Sur un total de 85.585 étudiants inscrits dans les institutions d’enseignement supérieur publiques et privées, seuls 38.647 ont répondu favorablement à l’opération de recensement dans la zone de Conakry. La différence est énorme ! 46.938 cas seraient fictifs. Ce recensement a également permis de déceler 745 PV non existants, 86 autres enregistrés sous un autre nom. 71 cas de faux diplômes et des cas de doublon ont également été recensés.

Selon le ministre de l’enseignement supérieur et de la recherche scientifique, plus de 50% des effectifs estudiantins sont des fictifs. Abdoulaye Yéro Baldé a indiqué que cette opération va continuer au niveau des étudiants de la première année avant de s’étendre dans les Universités de l’intérieur du pays pour finaliser le processus.

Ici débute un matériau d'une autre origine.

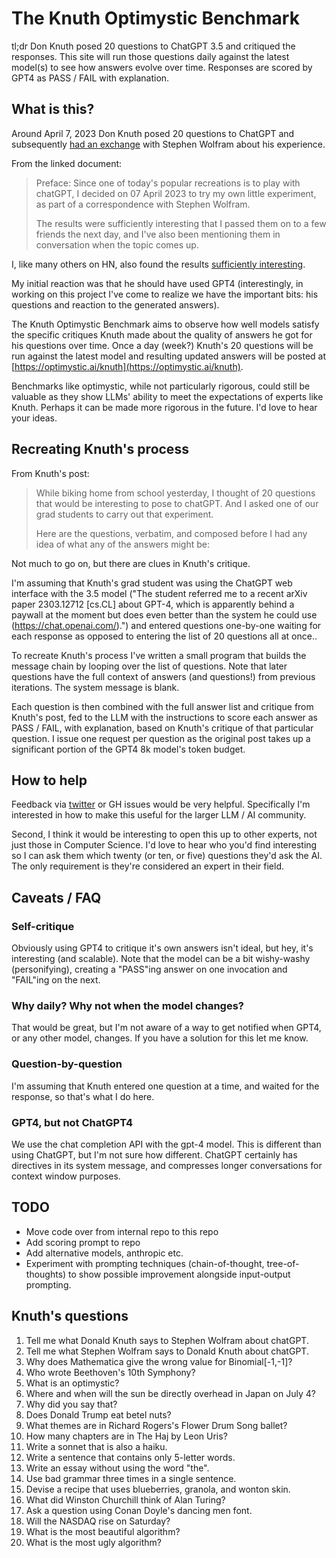 # The Knuth Optimystic Benchmark

tl;dr Don Knuth posed 20 questions to ChatGPT 3.5 and critiqued the responses. This site will run those questions daily against the latest model(s) to see how answers evolve over time. Responses are scored by GPT4 as PASS / FAIL with explanation.

## What is this?

Around April 7, 2023 Don Knuth posed 20 questions to ChatGPT and subsequently [had an exchange](https://cs.stanford.edu/~knuth/chatGPT20.txt) with Stephen Wolfram about his experience.

From the linked document:

> Preface: Since one of today's popular recreations is to play with
> chatGPT, I decided on 07 April 2023 to try my own little experiment,
> as part of a correspondence with Stephen Wolfram.
>
> The results were sufficiently interesting that I passed them on
> to a few friends the next day, and I've also been mentioning them in
> conversation when the topic comes up.

I, like many others on HN, also found the results [sufficiently interesting](https://news.ycombinator.com/item?id=36012360). 

My initial reaction was that he should have used GPT4 (interestingly, in working on this project I've come to realize we have the important bits: his questions and reaction to the generated answers).

The Knuth Optimystic Benchmark aims to observe how well models satisfy the specific critiques Knuth made about the quality of answers he got for his questions over time. Once a day (week?) Knuth's 20 questions will be run against the latest model and resulting updated answers will be posted at [https://optimystic.ai/knuth](https://optimystic.ai/knuth).

Benchmarks like optimystic, while not particularly rigorous, could still be valuable as they show LLMs' ability to meet the expectations of experts like Knuth. Perhaps it can be made more rigorous in the future. I'd love to hear your ideas.


## Recreating Knuth's process

From Knuth's post:

> While biking home from school yesterday, I thought of 20 questions
> that would be interesting to pose to chatGPT. And I asked one of
> our grad students to carry out that experiment.
>
> Here are the questions, verbatim, and composed before I had any
> idea of what any of the answers might be:

Not much to go on, but there are clues in Knuth's critique.

I'm assuming that Knuth's grad student was using the ChatGPT web interface with the 3.5 model ("The student referred me to a recent arXiv paper 2303.12712 [cs.CL] about GPT-4, which is apparently behind a paywall at the moment but does even better than the system he could use (https://chat.openai.com/).") and entered questions one-by-one waiting for each response as opposed to entering the list of 20 questions all at once..

To recreate Knuth's process I've written a small program that builds the message chain by looping over the list of questions. Note that later questions have the full context of answers (and questions!) from previous iterations. The system message is blank.

Each question is then combined with the full answer list and critique from Knuth's post, fed to the LLM with the instructions to score each answer as PASS / FAIL, with explanation, based on Knuth's critique of that particular question. I issue one request per question as the original post takes up a significant portion of the GPT4 8k model's token budget.


## How to help

 Feedback via [twitter](https://twitter.com/heyzk) or GH issues would be very helpful. Specifically I'm interested in how to make this useful for the larger LLM / AI community.

Second, I think it would be interesting to open this up to other experts, not just those in Computer Science. I'd love to hear who you'd find interesting so I can ask them which twenty (or ten, or five) questions they'd ask the AI. The only requirement is they're considered an expert in their field.


## Caveats / FAQ

### Self-critique

Obviously using GPT4 to critique it's own answers isn't ideal, but hey, it's interesting (and scalable). Note that the model can be a bit wishy-washy (personifying), creating a "PASS"ing answer on one invocation and "FAIL"ing on the next.


### Why daily? Why not when the model changes?

That would be great, but I'm not aware of a way to get notified when GPT4, or any other model, changes. If you have a solution for this let me know.


### Question-by-question

I'm assuming that Knuth entered one question at a time, and waited for the response, so that's what I do here.


### GPT4, but not ChatGPT4

We use the chat completion API with the gpt-4 model. This is different than using ChatGPT, but I'm not sure how different. ChatGPT certainly has directives in its system message, and compresses longer conversations for context window purposes.


## TODO

* Move code over from internal repo to this repo
* Add scoring prompt to repo
* Add alternative models, anthropic etc.
* Experiment with prompting techniques (chain-of-thought, tree-of-thoughts) to show possible improvement alongside input-output prompting.


## Knuth's questions

1. Tell me what Donald Knuth says to Stephen Wolfram about chatGPT.
2. Tell me what Stephen Wolfram says to Donald Knuth about chatGPT.
3. Why does Mathematica give the wrong value for Binomial[-1,-1]?
4. Who wrote Beethoven's 10th Symphony?
5. What is an optimystic?
6. Where and when will the sun be directly overhead in Japan on July 4?
7. Why did you say that?
8. Does Donald Trump eat betel nuts?
9. What themes are in Richard Rogers's Flower Drum Song ballet?
10. How many chapters are in The Haj by Leon Uris?
11. Write a sonnet that is also a haiku.
12. Write a sentence that contains only 5-letter words.
13. Write an essay without using the word "the".
14. Use bad grammar three times in a single sentence.
15. Devise a recipe that uses blueberries, granola, and wonton skin.
16. What did Winston Churchill think of Alan Turing?
17. Ask a question using Conan Doyle's dancing men font.
18. Will the NASDAQ rise on Saturday?
19. What is the most beautiful algorithm?
20. What is the most ugly algorithm?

« Les statistiques globales, au niveau du privé, nous avons un écart de près de 60%, dans le public cet écart est de 42% environ. Le tout pris ensemble l’écart entre l’effectif annoncé et l’effectif biométrisé est de 55% à ce stade. L’Etat a perdu trop d’argent. Imaginez qu’il y a déjà 46.000 étudiants qui manquent à l’appel (…) C’est des centaines de milliards que l’Etat est en train de perdre chaque année. Nous ne savons pas la destination de ces centaines de milliards. Mais grâce à la biométrie, nous allons pouvoir maîtriser le budget de l’enseignement supérieur. Parce que l’argent du contribuable guinéen doit servir à la formation de nos enfants », a déclaré le Ministre Abdoulaye Yéro Baldé, expliquant que ce résultat est un signal d’alerte qui indique aux populations que le Président Alpha Condé a eu raison de lancer cette biométrie pour voir clair où va l’argent des guinéens.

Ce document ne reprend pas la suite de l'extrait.